L’indulgenza, così mi ritrovo sovente a spiegarla ai bambini del catechismo, agisce invece sulle cicatrici che le nostre ferite sanate ci lasciano addosso. Grazie all’indulgenza le cicatrici si sfumano, scompaiono, e il nostro volto torna ad essere veramente umano. 

Il fatto che in alcuni giorni dell’anno il Signore attraverso il Papa doni alla Chiesa tutta un gesto di questa portata è commovente, perché indica quante volte abbiamo bisogno di essere guariti e ripuliti, quante volte il nostro cuore ha realmente necessità della Mano di Dio che, misericordiosamente, si stenda anche laddove l’uomo non sembra essere in grado di arrivare. Se noi portiamo la nostra vita dinanzi a Dio, Egli può amarla in un modo così totale e definitivo da renderla nuova. Per questo assume senso e valore il gesto della Confessione: con essa noi portiamo la nostra storia nella Grande Storia di Dio e partecipiamo così del Suo amore e della Sua stessa redenzione.



Le parole cristiane sono oggi poco comprese e guardate con sospetto. La stessa indicazione “alla Città (Roma) e al Mondo” non esprime solo delle coordinate geografiche, ma soprattutto umane e spirituali. La città, nell’Antico Testamento, era figura della persona, di quello che il novecento chiamerebbe “io”, mentre il mondo — soprattutto nel Vangelo di Giovanni — esprime un modo di pensare, uno sguardo “mondano” davanti alle cose. La benedizione del Papa guarisce e purifica il nostro io, il nostro cuore, e il nostro sguardo, il modo malato che abbiamo di concepire e di guardare la realtà. Essa ci ricrea e ci dispone a ricevere la Grazia del giorno santo in cui viene amministrata. Così l’Urbi et Orbi di Natale ci prepara ad accogliere la visita di Dio, curando le nostre ferite e sanando le cicatrici, anche quelle più antiche. Perché Dio potrebbe benissimo passare a trovarci e scoprire che in quella casa — la nostra casa — non c’è alcun cuore realmente pronto ad attenderlo.
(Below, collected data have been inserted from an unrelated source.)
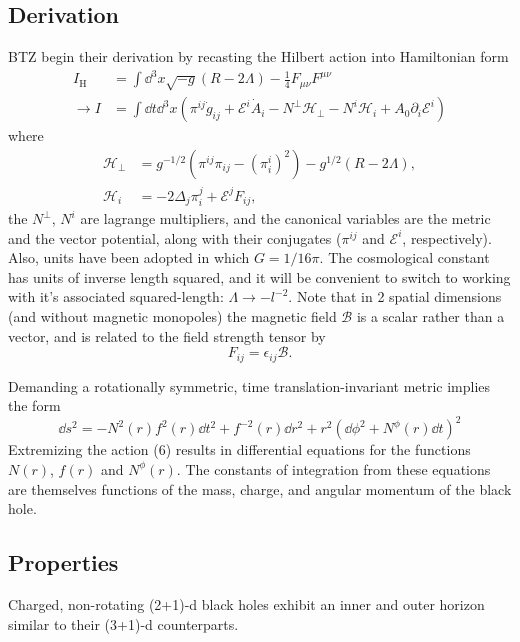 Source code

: \documentclass[12pt]{article}
\begin{document}
\subsection{Derivation}
BTZ begin their derivation by recasting the Hilbert action into Hamiltonian form
\begin{align}
    I_\text{H} &= \int \dd^3x\sqrt{-g}\left(R - 2\Lambda\right) - \frac{1}{4}F_{\mu\nu}F^{\mu\nu} \\
    \to I &= \int\dd t\dd^3x\left(\pi^{ij}\dot{g}_{ij} + \mathcal{E}^i\dot{A}_i - N^\perp\mathcal{H}_\perp - N^i\mathcal{H}_i + A_0\partial_i\mathcal{E}^i\right) \nonumber
\end{align}
where
\begin{align}
    \mathcal{H}_\perp &= g^{-1/2}(\pi^{ij}\pi_{ij} -(\pi_i^i)^2) - g^{1/2}(R-2\Lambda), \\
    \mathcal{H}_i &= -2\Delta_j\pi_i^j + \mathcal{E}^jF_{ij}, \nonumber
\end{align}
the $N^\perp$, $N^i$ are lagrange multipliers, and the canonical variables are the metric and the vector potential, along with their conjugates ($\pi^{ij}$ and $\mathcal{E}^i$, respectively). Also, units have been adopted in which $G = 1/16\pi$. The cosmological constant has units of inverse length squared, and it will be convenient to switch to working with it's associated squared-length: $\Lambda \to -l^{-2}$. Note that in 2 spatial dimensions (and without magnetic monopoles) the magnetic field $\mathcal{B}$ is a scalar rather than a vector, and is related to the field strength tensor by \[ F_{ij} = \epsilon_{ij}\mathcal{B}. \]

Demanding a rotationally symmetric, time translation-invariant metric implies the form
\begin{equation}
    \dd s^2 = -N^2(r)f^2(r)\dd t^2 + f^{-2}(r)\dd r^2 + r^2\left(\dd \phi^2 + N^\phi(r)\dd t\right)^2
\end{equation}
Extremizing the action (6) results in differential equations for the functions $N(r)$, $f(r)$ and $N^\phi(r)$. The constants of integration from these equations are themselves functions of the mass, charge, and angular momentum of the black hole.

\subsection{Properties}
Charged, non-rotating (2+1)-d black holes exhibit an inner and outer horizon similar to their (3+1)-d counterparts.
\end{document}
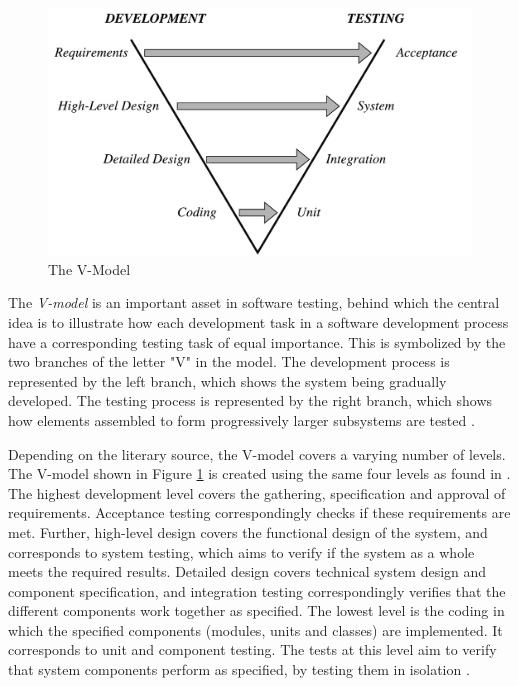 \begin{figure}[h]
    \centering
    \includegraphics[width=\textwidth]{figures/new/v_model.pdf}
    \caption{The V-Model}
    \label{fig.v-model}
\end{figure}


\noindent The \emph{V-model} is an important asset in software testing, behind which the central idea is to illustrate how each development task in a software development process have a corresponding testing task of equal importance. This is symbolized by the two branches of the letter "V" in the model. The development process is represented by the left branch, which shows the system being gradually developed. The testing process is represented by the right branch, which shows how elements assembled to form progressively larger subsystems are tested \cite{SoftwareTestingFoundations}.

Depending on the literary source, the V-model covers a varying number of levels. The V-model shown in Figure \ref{fig.v-model} is created using the same four levels as found in \cite{systematicSoftwareTesting}. The highest development level covers the gathering, specification and approval of requirements. Acceptance testing correspondingly checks if these requirements are met. Further, high-level design covers the functional design of the system, and corresponds to system testing, which aims to verify if the system as a whole meets the required results. Detailed design covers technical system design and component specification, and integration testing correspondingly verifies that the different components work together as specified. The lowest level is the coding in which the specified components (modules, units and classes) are implemented. It corresponds to unit and component testing. The tests at this level aim to verify that system components perform as specified, by testing them in isolation  \cite{SoftwareTestingFoundations}.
Per questo motivo la formula di benedizione prevede l’intercessione degli apostoli, dei martiri, dei santi e di Maria: perché il nostro cuore possa, giorno dopo giorno, assomigliare sempre di più al loro cuore nella libertà e nella disponibilità a Dio. Il segreto di una Grazia, infatti, non sta nella forza con cui La si chiede, ma nella docilità con cui La si accoglie. Proprio come fece Maria, quella notte, nella stalla di Betlemme. La notte in cui cominciò a guarire il cuore dell’uomo, ricominciò a camminare il nostro piccolo e fragile io. Verso una Benedizione, verso l’incontro con quell’Amore che rende lieto il nostro cuore e la nostra fragile — eppure sempre presente — giovinezza.